◆ **WHAT THE EXERCISE ASKS**: The answer must restate every entry below word for word.

◆ **GIVEN RECORDS**:
::::

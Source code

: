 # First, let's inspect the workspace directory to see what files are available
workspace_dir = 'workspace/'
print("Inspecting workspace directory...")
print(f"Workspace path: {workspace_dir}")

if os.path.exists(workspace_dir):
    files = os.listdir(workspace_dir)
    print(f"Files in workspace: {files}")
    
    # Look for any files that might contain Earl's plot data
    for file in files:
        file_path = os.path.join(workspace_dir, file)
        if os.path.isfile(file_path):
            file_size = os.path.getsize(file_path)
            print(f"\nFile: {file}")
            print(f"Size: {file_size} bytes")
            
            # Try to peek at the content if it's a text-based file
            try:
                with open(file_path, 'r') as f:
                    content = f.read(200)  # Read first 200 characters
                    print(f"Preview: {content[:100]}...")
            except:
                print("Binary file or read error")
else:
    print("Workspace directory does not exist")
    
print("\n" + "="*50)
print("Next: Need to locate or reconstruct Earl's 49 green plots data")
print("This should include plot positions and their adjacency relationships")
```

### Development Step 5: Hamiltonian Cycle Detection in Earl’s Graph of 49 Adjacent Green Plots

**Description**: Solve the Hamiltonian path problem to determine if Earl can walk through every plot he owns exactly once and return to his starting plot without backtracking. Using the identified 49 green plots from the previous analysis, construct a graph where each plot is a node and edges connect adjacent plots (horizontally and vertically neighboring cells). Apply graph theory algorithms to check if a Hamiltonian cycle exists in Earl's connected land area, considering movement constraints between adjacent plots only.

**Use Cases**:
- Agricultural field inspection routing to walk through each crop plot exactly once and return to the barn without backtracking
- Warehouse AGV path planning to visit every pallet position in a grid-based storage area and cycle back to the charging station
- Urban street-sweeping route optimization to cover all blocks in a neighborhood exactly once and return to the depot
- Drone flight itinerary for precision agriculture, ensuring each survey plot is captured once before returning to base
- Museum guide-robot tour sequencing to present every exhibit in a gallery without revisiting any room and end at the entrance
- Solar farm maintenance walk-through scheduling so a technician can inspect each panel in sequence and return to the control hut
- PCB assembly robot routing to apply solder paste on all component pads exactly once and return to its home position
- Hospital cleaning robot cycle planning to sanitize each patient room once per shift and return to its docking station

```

::::

◆ **PROBLEM SOLUTION**:
Source code

: # First, let's inspect the workspace directory to see what files are available
workspace_dir = 'workspace/'
print("Inspecting workspace directory...")
print(f"Workspace path: {workspace_dir}")

if os.path.exists(workspace_dir):
    files = os.listdir(workspace_dir)
    print(f"Files in workspace: {files}")
    
    # Look for any files that might contain Earl's plot data
    for file in files:
        file_path = os.path.join(workspace_dir, file)
        if os.path.isfile(file_path):
            file_size = os.path.getsize(file_path)
            print(f"\nFile: {file}")
            print(f"Size: {file_size} bytes")
            
            # Try to peek at the content if it's a text-based file
            try:
                with open(file_path, 'r') as f:
                    content = f.read(200)  # Read first 200 characters
                    print(f"Preview: {content[:100]}...")
            except:
                print("Binary file or read error")
else:
    print("Workspace directory does not exist")
    
print("\n" + "="*50)
print("Next: Need to locate or reconstruct Earl's 49 green plots data")
print("This should include plot positions and their adjacency relationships")
```

### Development Step 5: Hamiltonian Cycle Detection in Earl’s Graph of 49 Adjacent Green Plots

**Description**: Solve the Hamiltonian path problem to determine if Earl can walk through every plot he owns exactly once and return to his starting plot without backtracking. Using the identified 49 green plots from the previous analysis, construct a graph where each plot is a node and edges connect adjacent plots (horizontally and vertically neighboring cells). Apply graph theory algorithms to check if a Hamiltonian cycle exists in Earl's connected land area, considering movement constraints between adjacent plots only.

**Use Cases**:
- Agricultural field inspection routing to walk through each crop plot exactly once and return to the barn without backtracking
- Warehouse AGV path planning to visit every pallet position in a grid-based storage area and cycle back to the charging station
- Urban street-sweeping route optimization to cover all blocks in a neighborhood exactly once and return to the depot
- Drone flight itinerary for precision agriculture, ensuring each survey plot is captured once before returning to base
- Museum guide-robot tour sequencing to present every exhibit in a gallery without revisiting any room and end at the entrance
- Solar farm maintenance walk-through scheduling so a technician can inspect each panel in sequence and return to the control hut
- PCB assembly robot routing to apply solder paste on all component pads exactly once and return to its home position
- Hospital cleaning robot cycle planning to sanitize each patient room once per shift and return to its docking station

```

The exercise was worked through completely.